ML Workbench on Cloud is designed to require minimal setup.
Currently in its preview release, the Cloud version of ML Workbench is available by invitation only for a TigerGraph Cloud instance. If you are interested in experimenting or developing with the preview release of ML Workbench on Cloud, please contact email@example.com.
It is built on a Kubernetes/Kubeflow framework that enables notebook creation, Tensorboards, and model serving from one integrated platform.
This documentation describes some of the most common functions for performing machine learning operations with a TigerGraph Cloud instance. For more detailed documentation of the Kubeflow platform, please see the Kubeflow documentation.
This is an example workflow to illustrate a use case for each component of ML Workbench on Cloud.
A business organization uses TigerGraph Cloud to create a database for their complex data.
To solve a business problem with the data stored in their Cloud database, they decide to build a machine learning model.
They use the ML Workbench Notebook feature to create a Python notebook connected to their TigerGraph instance in order to train the model.

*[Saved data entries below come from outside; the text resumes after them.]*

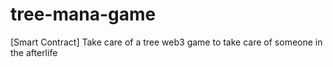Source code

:# tree-mana-game
[Smart Contract] Take care of a tree  web3 game to take care of someone in the afterlife 
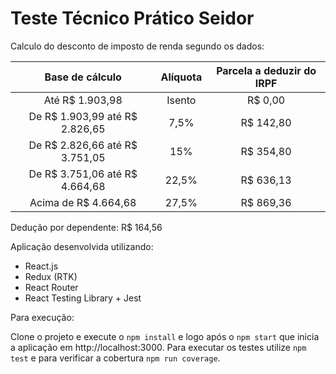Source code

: # Teste Técnico Prático Seidor

Calculo do desconto de imposto de renda segundo os dados:

|         Base de cálculo        | Alíquota | Parcela a deduzir do IRPF |
|:------------------------------:|:--------:|:-------------------------:|
|         Até R$ 1.903,98        |  Isento  |          R$ 0,00          |
| De R$ 1.903,99 até R$ 2.826,65 |   7,5%   |         R$ 142,80         |
| De R$ 2.826,66 até R$ 3.751,05 |    15%   |         R$ 354,80         |
| De R$ 3.751,06 até R$ 4.664,68 |   22,5%  |         R$ 636,13         |
|      Acima de R$ 4.664,68      |   27,5%  |         R$ 869,36         |

Dedução por dependente: R$ 164,56

Aplicação desenvolvida utilizando: 

- React.js
- Redux (RTK)
- React Router
- React Testing Library + Jest

Para execução: 

Clone o projeto e execute o `npm install` e logo após o `npm start` que inicia a aplicação em http://localhost:3000.
Para executar os testes utilize `npm test` e para verificar a cobertura `npm run coverage`.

Once the model is trained, they can interact with it using their custom Python code in the Notebooks or use it as an API with the Model Server.

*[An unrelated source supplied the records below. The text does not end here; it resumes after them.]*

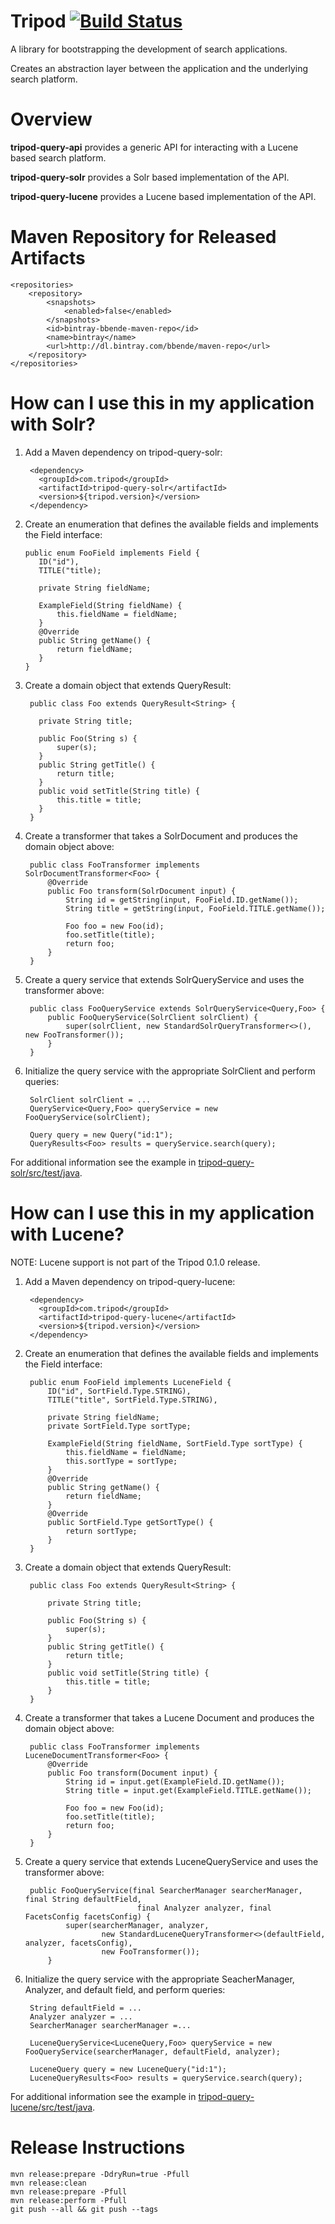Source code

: <!--
  Licensed to the Apache Software Foundation (ASF) under one or more
  contributor license agreements.  See the NOTICE file distributed with
  this work for additional information regarding copyright ownership.
  The ASF licenses this file to You under the Apache License, Version 2.0
  (the "License"); you may not use this file except in compliance with
  the License.  You may obtain a copy of the License at
      http://www.apache.org/licenses/LICENSE-2.0
  Unless required by applicable law or agreed to in writing, software
  distributed under the License is distributed on an "AS IS" BASIS,
  WITHOUT WARRANTIES OR CONDITIONS OF ANY KIND, either express or implied.
  See the License for the specific language governing permissions and
  limitations under the License.
-->
# Tripod [![Build Status](https://travis-ci.org/bbende/tripod.svg?branch=master)](https://travis-ci.org/bbende/tripod)

A library for bootstrapping the development of search applications.

Creates an abstraction layer between the application and the underlying search platform.

# Overview

**tripod-query-api** provides a generic API for interacting with a Lucene based search platform.

**tripod-query-solr** provides a Solr based implementation of the API.

**tripod-query-lucene** provides a Lucene based implementation of the API.

# Maven Repository for Released Artifacts

    <repositories>
        <repository>
            <snapshots>
                <enabled>false</enabled>
            </snapshots>
            <id>bintray-bbende-maven-repo</id>
            <name>bintray</name>
            <url>http://dl.bintray.com/bbende/maven-repo</url>
        </repository>
    </repositories>

# How can I use this in my application with Solr?

1) Add a Maven dependency on tripod-query-solr:
  
        <dependency>
          <groupId>com.tripod</groupId>
          <artifactId>tripod-query-solr</artifactId>
          <version>${tripod.version}</version>
        </dependency>
    
2) Create an enumeration that defines the available fields and implements the Field interface:

       public enum FooField implements Field {
          ID("id"),
          TITLE("title);

          private String fieldName;

          ExampleField(String fieldName) {
              this.fieldName = fieldName;
          }
          @Override
          public String getName() {
              return fieldName;
          }
       }
    
3) Create a domain object that extends QueryResult:

        public class Foo extends QueryResult<String> {

          private String title;

          public Foo(String s) {
              super(s);
          }
          public String getTitle() {
              return title;
          }
          public void setTitle(String title) {
              this.title = title;
          }
        }
    
4) Create a transformer that takes a SolrDocument and produces the domain object above:

        public class FooTransformer implements SolrDocumentTransformer<Foo> {
            @Override
            public Foo transform(SolrDocument input) {
                String id = getString(input, FooField.ID.getName());
                String title = getString(input, FooField.TITLE.getName());

                Foo foo = new Foo(id);
                foo.setTitle(title);
                return foo;
            }
        }
    
5) Create a query service that extends SolrQueryService and uses the transformer above:

        public class FooQueryService extends SolrQueryService<Query,Foo> {
            public FooQueryService(SolrClient solrClient) {
                super(solrClient, new StandardSolrQueryTransformer<>(), new FooTransformer());
            }
        }

6) Initialize the query service with the appropriate SolrClient and perform queries:

        SolrClient solrClient = ...
        QueryService<Query,Foo> queryService = new FooQueryService(solrClient);

        Query query = new Query("id:1");
        QueryResults<Foo> results = queryService.search(query);
    
    
For additional information see the example in [tripod-query-solr/src/test/java](https://github.com/bbende/tripod/tree/master/tripod-query-solr/src/test/java/com/tripod/solr/example).

# How can I use this in my application with Lucene?

NOTE: Lucene support is not part of the Tripod 0.1.0 release.

1) Add a Maven dependency on tripod-query-lucene:

        <dependency>
          <groupId>com.tripod</groupId>
          <artifactId>tripod-query-lucene</artifactId>
          <version>${tripod.version}</version>
        </dependency>
    
2) Create an enumeration that defines the available fields and implements the Field interface:

        public enum FooField implements LuceneField {
            ID("id", SortField.Type.STRING),
            TITLE("title", SortField.Type.STRING),

            private String fieldName;
            private SortField.Type sortType;

            ExampleField(String fieldName, SortField.Type sortType) {
                this.fieldName = fieldName;
                this.sortType = sortType;
            }
            @Override
            public String getName() {
                return fieldName;
            }
            @Override
            public SortField.Type getSortType() {
                return sortType;
            }
        }
    
3) Create a domain object that extends QueryResult:

        public class Foo extends QueryResult<String> {

            private String title;

            public Foo(String s) {
                super(s);
            }
            public String getTitle() {
                return title;
            }
            public void setTitle(String title) {
                this.title = title;
            }
        }
    
4) Create a transformer that takes a Lucene Document and produces the domain object above:

        public class FooTransformer implements LuceneDocumentTransformer<Foo> {
            @Override
            public Foo transform(Document input) {
                String id = input.get(ExampleField.ID.getName());
                String title = input.get(ExampleField.TITLE.getName());

                Foo foo = new Foo(id);
                foo.setTitle(title);
                return foo;
            }
        }
    
5) Create a query service that extends LuceneQueryService and uses the transformer above:

        public FooQueryService(final SearcherManager searcherManager, final String defaultField, 
                                final Analyzer analyzer, final FacetsConfig facetsConfig) {
                super(searcherManager, analyzer,
                        new StandardLuceneQueryTransformer<>(defaultField, analyzer, facetsConfig),
                        new FooTransformer());
            }

6) Initialize the query service with the appropriate SeacherManager, Analyzer, and default field, and perform queries:

        String defaultField = ...
        Analyzer analyzer = ...
        SearcherManager searcherManager =...

        LuceneQueryService<LuceneQuery,Foo> queryService = new FooQueryService(searcherManager, defaultField, analyzer);

        LuceneQuery query = new LuceneQuery("id:1");
        LuceneQueryResults<Foo> results = queryService.search(query);
    
    
For additional information see the example in [tripod-query-lucene/src/test/java](https://github.com/bbende/tripod/tree/master/tripod-query-lucene/src/test/java/com/tripod/lucene/example).

# Release Instructions

    mvn release:prepare -DdryRun=true -Pfull
    mvn release:clean
    mvn release:prepare -Pfull
    mvn release:perform -Pfull
    git push --all && git push --tags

Access ML Workbench from the TigerGraph Cloud main page.
|Your TigerGraph Cloud account must have access to a TigerGraph Cloud solution in order to connect that solution to an ML Workbench notebook.|
The first time anyone in a new TigerGraph Cloud organization accesses ML Workbench, they will see a prompt for a namespace. This namespace is analogous to a project name, managing the connection of one or several TigerGraph Cloud solutions with one or several ML Workbench tools.